Summer 2014: Young Voices
Fiction by Janet Webster
Wabi-Sabi: An ancient Japanese philosophy that accentuates and appreciates the beauty of deliberate imperfection.
The Woman was the first to throw a punch.
Her fist hit his jaw; her knuckles were callused, his skin was soft. She smiled. There was a sick enjoyment in the sound. The Man, however, was not smiling. He pushed his palm into her chest and watched as her head bashed into the wall. No one screamed. No one called for help.
This was a typical evening.
The couple standing before me had always been untraditional. Their meeting and their marriage took place in the same week. I, myself, was a traditional gift at the wedding. A vase. Red and simple, ceramic and smooth. It is a tradition in the Japanese culture to give a vase to every bride for protection and prosperity. I am to watch over The Woman and give her means in which to harness beauty.
The flowers I currently hold have been dead for years.
I remember when I first felt her hands, gentle and light, take me from her mother’s arms. She cradled me as if I were precious and she smiled at The Man. “Who says I need protection?”
It’s hard to imagine that those same hands were now curled into fists. The silence broke as The Man stormed into the bedroom.
“COWARD,” she screamed, ramming her shoulder into the door.

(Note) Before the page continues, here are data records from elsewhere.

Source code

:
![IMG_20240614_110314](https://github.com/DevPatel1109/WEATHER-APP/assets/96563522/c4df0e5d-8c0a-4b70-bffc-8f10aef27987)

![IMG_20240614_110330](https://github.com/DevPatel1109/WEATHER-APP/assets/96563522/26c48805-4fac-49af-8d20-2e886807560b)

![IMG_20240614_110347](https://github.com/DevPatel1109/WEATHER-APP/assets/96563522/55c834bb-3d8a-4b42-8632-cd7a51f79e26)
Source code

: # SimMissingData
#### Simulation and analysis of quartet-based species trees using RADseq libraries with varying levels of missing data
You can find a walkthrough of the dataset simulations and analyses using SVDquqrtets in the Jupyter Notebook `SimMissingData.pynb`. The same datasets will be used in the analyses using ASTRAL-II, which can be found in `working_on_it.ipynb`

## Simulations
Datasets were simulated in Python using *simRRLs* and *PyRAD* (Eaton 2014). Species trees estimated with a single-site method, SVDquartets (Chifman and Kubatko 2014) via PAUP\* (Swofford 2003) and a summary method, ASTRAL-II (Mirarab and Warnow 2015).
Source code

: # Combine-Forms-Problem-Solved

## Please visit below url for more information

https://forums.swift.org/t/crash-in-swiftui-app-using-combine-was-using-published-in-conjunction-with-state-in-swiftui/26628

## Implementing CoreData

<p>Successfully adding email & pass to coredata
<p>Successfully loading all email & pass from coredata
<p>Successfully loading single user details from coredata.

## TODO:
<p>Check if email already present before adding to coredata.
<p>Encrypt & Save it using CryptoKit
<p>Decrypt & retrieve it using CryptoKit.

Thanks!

“GET OUT.” His voice was coarse and angry, a tone I’d come to know.
“THIS IS MY HOUSE.”
“THIS IS OUR HOUSE.”
“THIS IS MY HOUSE.”
The Man hit the wood and The Woman jumped. Revenge in her steps, she ran at the door and crashed her body into it. Slowly, she slid against the paint, knees pulled in. She carefully set her palm on the carpet, brought her ear to the floor and peered into the room. The Man’s feet were dangling off the bed. He had kicked off his shoes but his muscles were tense.
“Babe?” She spoke quietly this time.
“Wanna come out here?”
They paused. After a moment The Man’s feet slowly touched the ground. The Woman scrambled to her feet and backed away from the bedroom. The door creaked as it opened. The Man stood tall and hesitant in the doorframe. She smiled. He smiled. They walked to the couch and sat together, hands and feet intertwined. They didn’t talk or read or turn on the television. The quiet was haunted, like it had fingers to cover mouths, sustaining the silence.
I had learned over the years that there were two outcomes of this quiet: The couple could fall asleep. They would seem perpetually peaceful, and even if there were a fight in the morning, they would wake up smiling. Their words soft and their hands kind, even if just for a moment. Or it could be the eye of the storm. The quiet could be feeding the fury of their fists, waiting to explode.
The latter occurred.
There was a torrent of punches and shouting and chaos and passion. The Man screamed and The Woman tore pictures off the walls and The Man emptied the kitchen cabinets onto the floor and The Woman wrapped her fingers around me.
This time she was not gentle.
* * *
These humans had edges. The Man and The Woman were shards, sharp to the touch. Yet somehow, these fractions of people, who scar anyone who touches them, fit together. Just jagged enough to be whole.
Like a vase.
Traditionally, pottery in Japan is purposefully shattered and repaired to show the flaws in its past. Only then is it beautiful. Wabi-Sabi. A concept that lives in the veins of clay and the skin of this pair.
I was put back together with gold glue; my cracks now my defining feature. The lines on my shell match the scars on hers. I sit on the same shelf. I watch the same man and the same woman.